Mas logo a alegria foi substituída pelo desapontamento. Apesar da grande carga de trabalho e de sua evidente eficiência, Elena não conseguiu subir sequer um degrau da escada que levava à progressão na carreira. Ao longo dos quatro anos de trabalho, o cargo de chefe de departamento ficou vago três vezes, sempre ocupado por colegas homens. Como se revelou mais tarde, o salário que eles recebiam também era maior.

"Comecei a refletir: será que temos em nossa empresa alguma mulher que seja chefe? Havia duas, uma secretária que dirigia um exército de assessoras dos gerentes e uma contadora. Todos os outros cargos de chefia eram ocupados por homens. Tal situação me deixou sem chão por muito tempo. Tive vontade de procurar outro emprego.” Mas, em vez disso, Elena saiu em busca de mais uma formação superior a fim de aumentar a sua competitividade no mercado de trabalho.

"Antigamente, as mulheres podiam competir apenas entre si e faziam isso mais frequentemente por causa dos homens. Elas tinham duas opções: se casar com um homem que trouxesse status ou, inicialmente, ajudar os seus maridos a fazer carreira. Entre as pessoas de seu convívio, todos sabiam quem realmente comandava a situação, mas oficialmente, é claro, o chefe era o homem", explica Aleksandr Tarasov, diretor do Centro da Nova Sociologia e do Estudo da Prática Política Phoenix.  As mulheres utilizavam todos os meios para conseguir impulsionar as carreiras de seus maridos.

Atualmente as mulheres ganharam a chance de construir a sua própria carreira, mas na luta contra os homens pelo cargo de chefe elas são obrigadas a trabalhar de uma forma duas vezes mais ativa.

Somente algumas poucas mulheres conseguem alcançar os altos postos. Assim, por exemplo, 97% do corpo de ministros é constituído por homens, que também ocupam mais de 90% dos assentos no Parlamento, dos cargos de diretores de corporações, chefes de departamentos e reitores de universidades. As exceções são aquelas profissões onde as mulheres competem pelo cargo entre si. O maior número de mulheres em cargos de direção trabalha na área de serviços e no setor financeiro.
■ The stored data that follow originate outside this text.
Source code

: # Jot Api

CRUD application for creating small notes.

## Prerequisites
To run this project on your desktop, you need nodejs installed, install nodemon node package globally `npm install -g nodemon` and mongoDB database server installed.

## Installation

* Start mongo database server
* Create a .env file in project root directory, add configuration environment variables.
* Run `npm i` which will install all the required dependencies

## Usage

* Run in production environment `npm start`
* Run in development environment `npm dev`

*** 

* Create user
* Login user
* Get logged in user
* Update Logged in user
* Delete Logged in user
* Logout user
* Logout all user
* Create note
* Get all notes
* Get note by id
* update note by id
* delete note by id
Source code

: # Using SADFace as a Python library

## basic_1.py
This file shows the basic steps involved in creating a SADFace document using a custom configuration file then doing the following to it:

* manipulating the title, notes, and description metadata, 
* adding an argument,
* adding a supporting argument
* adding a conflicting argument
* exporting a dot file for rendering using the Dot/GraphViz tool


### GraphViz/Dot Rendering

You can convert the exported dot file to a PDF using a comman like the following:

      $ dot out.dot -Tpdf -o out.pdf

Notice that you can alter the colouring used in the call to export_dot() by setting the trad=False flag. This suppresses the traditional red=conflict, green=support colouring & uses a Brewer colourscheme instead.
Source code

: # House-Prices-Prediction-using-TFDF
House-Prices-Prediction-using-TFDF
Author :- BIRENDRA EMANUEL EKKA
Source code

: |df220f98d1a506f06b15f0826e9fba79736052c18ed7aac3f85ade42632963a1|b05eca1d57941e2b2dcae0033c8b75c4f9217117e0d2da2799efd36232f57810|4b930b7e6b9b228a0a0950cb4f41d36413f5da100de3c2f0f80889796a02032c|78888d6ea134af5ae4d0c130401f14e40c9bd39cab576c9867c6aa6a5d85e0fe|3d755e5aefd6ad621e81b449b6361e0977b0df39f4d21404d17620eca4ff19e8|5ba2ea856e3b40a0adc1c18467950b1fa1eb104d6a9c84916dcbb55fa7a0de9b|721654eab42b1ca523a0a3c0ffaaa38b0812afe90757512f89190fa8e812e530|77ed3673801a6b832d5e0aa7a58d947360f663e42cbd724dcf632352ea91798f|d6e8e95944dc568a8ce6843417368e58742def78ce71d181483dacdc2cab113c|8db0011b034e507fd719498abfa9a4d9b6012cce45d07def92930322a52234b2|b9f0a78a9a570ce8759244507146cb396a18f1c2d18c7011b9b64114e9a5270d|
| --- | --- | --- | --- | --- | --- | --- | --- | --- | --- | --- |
Nessas esferas, elas ocupam a função de diretor-geral em 25% dos casos.         

Na disputa com os homens pelo cargo de chefe, as mulheres ainda têm mais um ponto fraco que torna a sua missão praticamente irrealizável. Quase sempre elas se deparam com a seguinte escolha: a família ou a carreira. O nascimento e a educação dos filhos exigem tempo e esforço, e a maioria das mulheres, ainda hoje, escolhe a família.

"Se ela não conseguiu assumir um cargo de direção antes do nascimento do seu filho, depois será mais difícil de obtê-lo. Porque a função de dirigente esgota, altera psicologicamente a pessoa de tal modo que até os seus parentes não conseguem mais reconhecê-la. Como regra, as mulheres de negócios são divorciadas, mantêm relacionamentos fora do casamento, trazem os seus filhos em rédeas curtas. Para elas, encontrar um parceiro é muito mais difícil do que para as mulheres comuns. As exigências em relação aos homens são outras, há requisitos intelectuais e emocionais. O homem ‘médio’ não combina com elas tanto devido à questão de status, quanto pelas convicções interiores. Mas todas elas querem ter sucesso também na vida pessoal",  revela Aleksêi Polevoi, professor do Instituto de Psicanálise da Universidade Estatal de Moscou.

Além disso, nem todo o marido é capaz de apoiar sinceramente a esposa que luta para alcançar as alturas, destinando todo o seu tempo e a sua força ao trabalho. Os homens russos nem sempre estão dispostos a aceitar uma posição de superioridade da mulher no âmbito da família.